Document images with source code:
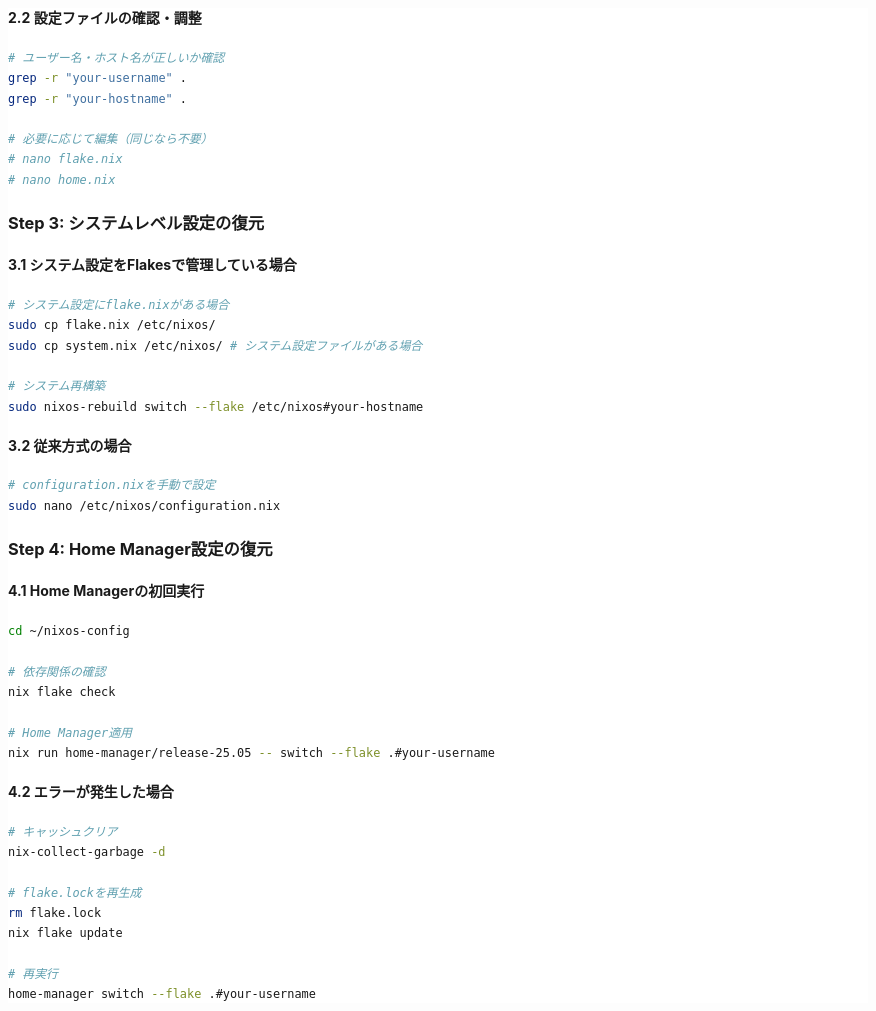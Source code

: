 #### 2.2 設定ファイルの確認・調整
```bash
# ユーザー名・ホスト名が正しいか確認
grep -r "your-username" .
grep -r "your-hostname" .

# 必要に応じて編集（同じなら不要）
# nano flake.nix
# nano home.nix
```

### Step 3: システムレベル設定の復元

#### 3.1 システム設定をFlakesで管理している場合
```bash
# システム設定にflake.nixがある場合
sudo cp flake.nix /etc/nixos/
sudo cp system.nix /etc/nixos/ # システム設定ファイルがある場合

# システム再構築
sudo nixos-rebuild switch --flake /etc/nixos#your-hostname
```

#### 3.2 従来方式の場合
```bash
# configuration.nixを手動で設定
sudo nano /etc/nixos/configuration.nix
```

### Step 4: Home Manager設定の復元

#### 4.1 Home Managerの初回実行
```bash
cd ~/nixos-config

# 依存関係の確認
nix flake check

# Home Manager適用
nix run home-manager/release-25.05 -- switch --flake .#your-username
```

#### 4.2 エラーが発生した場合
```bash
# キャッシュクリア
nix-collect-garbage -d

# flake.lockを再生成
rm flake.lock
nix flake update

# 再実行
home-manager switch --flake .#your-username
```
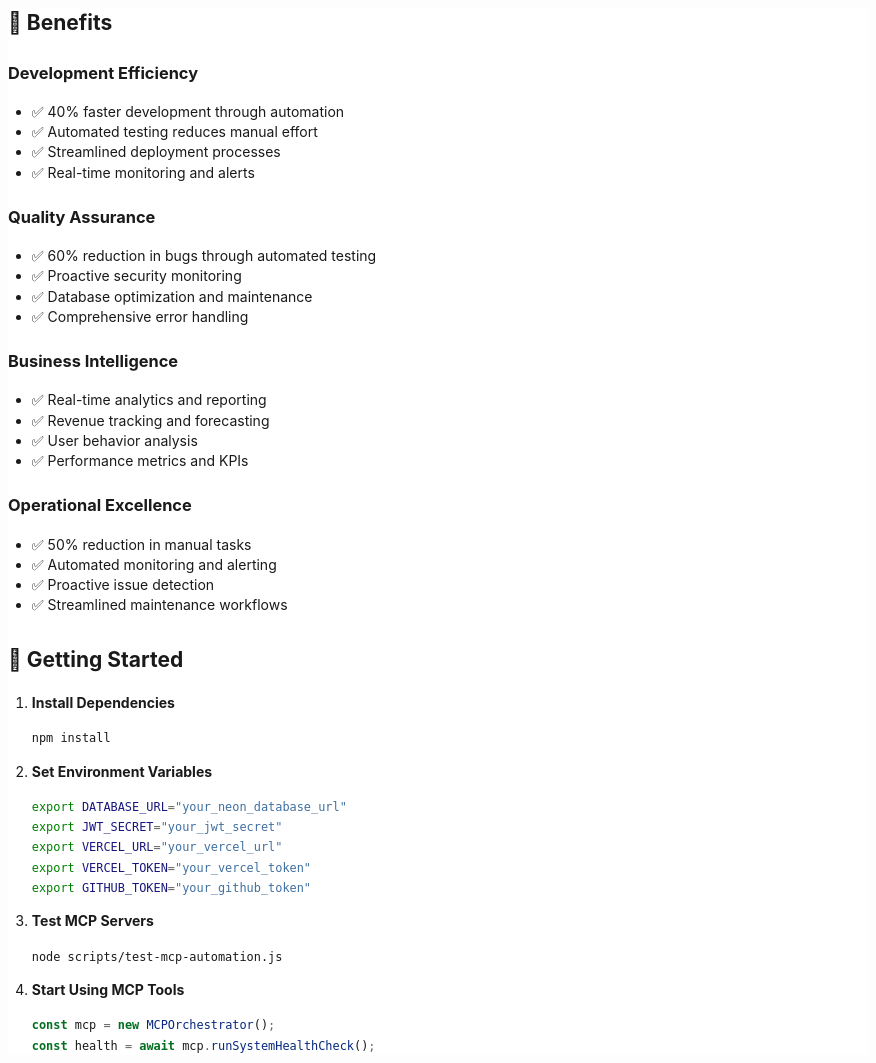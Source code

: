 ## 🎉 **Benefits**

### **Development Efficiency**
- ✅ 40% faster development through automation
- ✅ Automated testing reduces manual effort
- ✅ Streamlined deployment processes
- ✅ Real-time monitoring and alerts

### **Quality Assurance**
- ✅ 60% reduction in bugs through automated testing
- ✅ Proactive security monitoring
- ✅ Database optimization and maintenance
- ✅ Comprehensive error handling

### **Business Intelligence**
- ✅ Real-time analytics and reporting
- ✅ Revenue tracking and forecasting
- ✅ User behavior analysis
- ✅ Performance metrics and KPIs

### **Operational Excellence**
- ✅ 50% reduction in manual tasks
- ✅ Automated monitoring and alerting
- ✅ Proactive issue detection
- ✅ Streamlined maintenance workflows

## 🚀 **Getting Started**

1. **Install Dependencies**
   ```bash
   npm install
   ```

2. **Set Environment Variables**
   ```bash
   export DATABASE_URL="your_neon_database_url"
   export JWT_SECRET="your_jwt_secret"
   export VERCEL_URL="your_vercel_url"
   export VERCEL_TOKEN="your_vercel_token"
   export GITHUB_TOKEN="your_github_token"
   ```

3. **Test MCP Servers**
   ```bash
   node scripts/test-mcp-automation.js
   ```

4. **Start Using MCP Tools**
   ```javascript
   const mcp = new MCPOrchestrator();
   const health = await mcp.runSystemHealthCheck();
   ```
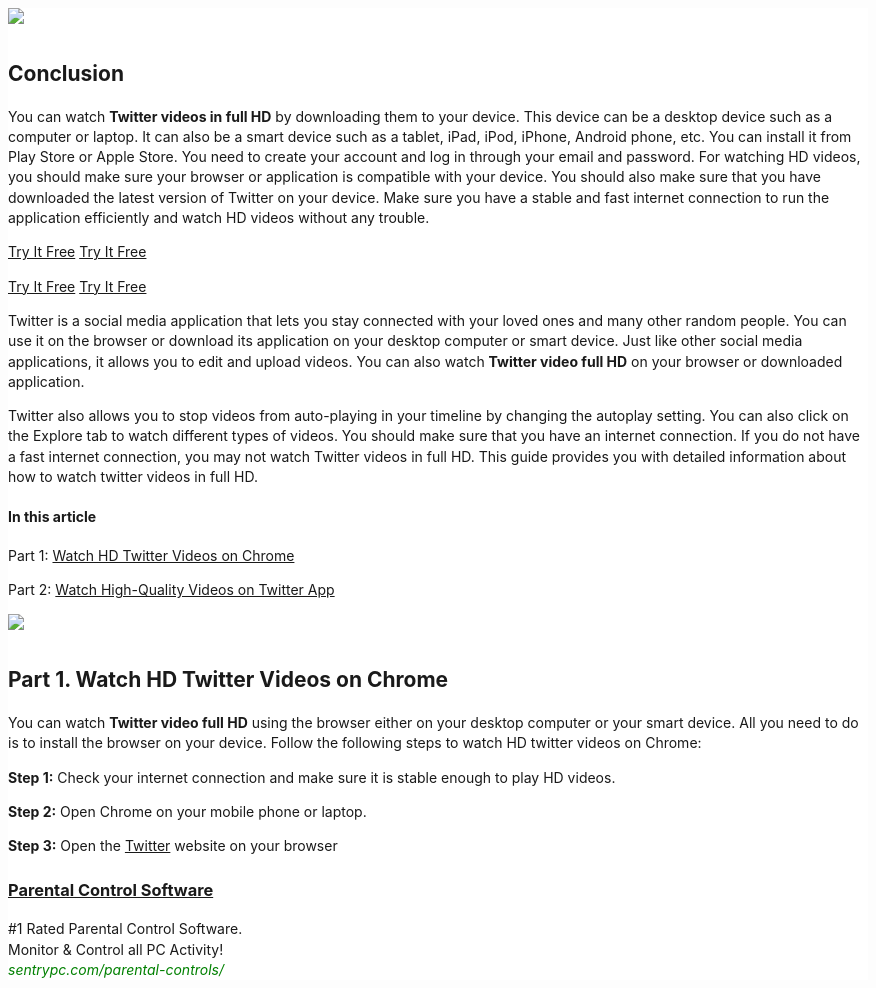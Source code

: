 
<a href="https://shop.mondly.com/affiliate.php?ACCOUNT=ATISTUDI&AFFILIATE=108875&PATH=https%3A%2F%2Fwww.mondly.com%3FAFFILIATE%3D108875%26RESOURCE%3D%2BBusiness%2B970x90%2B"><img src="https://secure.avangate.com/images/merchant/69c418c33ec2e1a4267fa9bb77fa1428/business-970x90.gif" border="0"></a>

## Conclusion

You can watch **Twitter videos in full HD** by downloading them to your device. This device can be a desktop device such as a computer or laptop. It can also be a smart device such as a tablet, iPad, iPod, iPhone, Android phone, etc. You can install it from Play Store or Apple Store. You need to create your account and log in through your email and password. For watching HD videos, you should make sure your browser or application is compatible with your device. You should also make sure that you have downloaded the latest version of Twitter on your device. Make sure you have a stable and fast internet connection to run the application efficiently and watch HD videos without any trouble.

[Try It Free](https://tools.techidaily.com/wondershare/filmora/download/) [Try It Free](https://tools.techidaily.com/wondershare/filmora/download/)

[Try It Free](https://tools.techidaily.com/wondershare/filmora/download/) [Try It Free](https://tools.techidaily.com/wondershare/filmora/download/)

Twitter is a social media application that lets you stay connected with your loved ones and many other random people. You can use it on the browser or download its application on your desktop computer or smart device. Just like other social media applications, it allows you to edit and upload videos. You can also watch **Twitter video full HD** on your browser or downloaded application.

Twitter also allows you to stop videos from auto-playing in your timeline by changing the autoplay setting. You can also click on the Explore tab to watch different types of videos. You should make sure that you have an internet connection. If you do not have a fast internet connection, you may not watch Twitter videos in full HD. This guide provides you with detailed information about how to watch twitter videos in full HD.

#### In this article

Part 1: [Watch HD Twitter Videos on Chrome](#step1)

Part 2: [Watch High-Quality Videos on Twitter App](#step2)


<a href="https://secure.2checkout.com/order/checkout.php?PRODS=37100474&QTY=1&AFFILIATE=108875&CART=1"><img src="https://awario.com/images/pages/index/img-leads-1280@1x.avif" border="0"></a>

## Part 1\. Watch HD Twitter Videos on Chrome

You can watch **Twitter video full HD** using the browser either on your desktop computer or your smart device. All you need to do is to install the browser on your device. Follow the following steps to watch HD twitter videos on Chrome:

**Step 1:** Check your internet connection and make sure it is stable enough to play HD videos.

**Step 2:** Open Chrome on your mobile phone or laptop.

**Step 3:** Open the [Twitter](https://twitter.com/i/flow/login?input%5Fflow%5Fdata=%7B%22requested%5Fvariant%22%3A%22eyJsYW5nIjoiZW4ifQ%3D%3D%22%7D) website on your browser


<h3 id="200610"><a href="https://sentrypc.7eer.net/c/5597632/200610/3022">Parental Control Software</a></h3>
<span class="text-ad-content">
	#1 Rated Parental Control Software.<br/>
	Monitor & Control all PC Activity!<br/>
		<cite style="color:green">sentrypc.com/parental-controls/</cite>
	</span><img height="0" width="0" src="https://sentrypc.7eer.net/i/5597632/200610/3022" style="position:absolute;visibility:hidden;" border="0" />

Exercise instructions: Retype the records above word for word, from their first line through the line containing "- ✅ 60% reduction", and leave out every picture.

Answer to the exercise:
Source code

: #### 2.2 設定ファイルの確認・調整
```bash
# ユーザー名・ホスト名が正しいか確認
grep -r "your-username" .
grep -r "your-hostname" .

# 必要に応じて編集（同じなら不要）
# nano flake.nix
# nano home.nix
```

### Step 3: システムレベル設定の復元

#### 3.1 システム設定をFlakesで管理している場合
```bash
# システム設定にflake.nixがある場合
sudo cp flake.nix /etc/nixos/
sudo cp system.nix /etc/nixos/ # システム設定ファイルがある場合

# システム再構築
sudo nixos-rebuild switch --flake /etc/nixos#your-hostname
```

#### 3.2 従来方式の場合
```bash
# configuration.nixを手動で設定
sudo nano /etc/nixos/configuration.nix
```

### Step 4: Home Manager設定の復元

#### 4.1 Home Managerの初回実行
```bash
cd ~/nixos-config

# 依存関係の確認
nix flake check

# Home Manager適用
nix run home-manager/release-25.05 -- switch --flake .#your-username
```

#### 4.2 エラーが発生した場合
```bash
# キャッシュクリア
nix-collect-garbage -d

# flake.lockを再生成
rm flake.lock
nix flake update

# 再実行
home-manager switch --flake .#your-username
```
Source code

: ## 🎉 **Benefits**

### **Development Efficiency**
- ✅ 40% faster development through automation
- ✅ Automated testing reduces manual effort
- ✅ Streamlined deployment processes
- ✅ Real-time monitoring and alerts

### **Quality Assurance**
- ✅ 60% reduction in bugs through automated testing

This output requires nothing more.